• Task to complete:
Search the data below for the word "Requirement" and report how many lines contain it. Nothing but the number is needed.
[Opening Extracted information section]
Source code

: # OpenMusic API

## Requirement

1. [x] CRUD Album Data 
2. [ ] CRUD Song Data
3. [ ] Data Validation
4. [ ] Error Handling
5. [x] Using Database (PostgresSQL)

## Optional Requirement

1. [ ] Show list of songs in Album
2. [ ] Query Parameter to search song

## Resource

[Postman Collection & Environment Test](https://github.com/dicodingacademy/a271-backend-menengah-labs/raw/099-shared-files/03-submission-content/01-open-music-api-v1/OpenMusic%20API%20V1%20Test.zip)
[Closing Extracted information section]
• Reply to the exercise:
2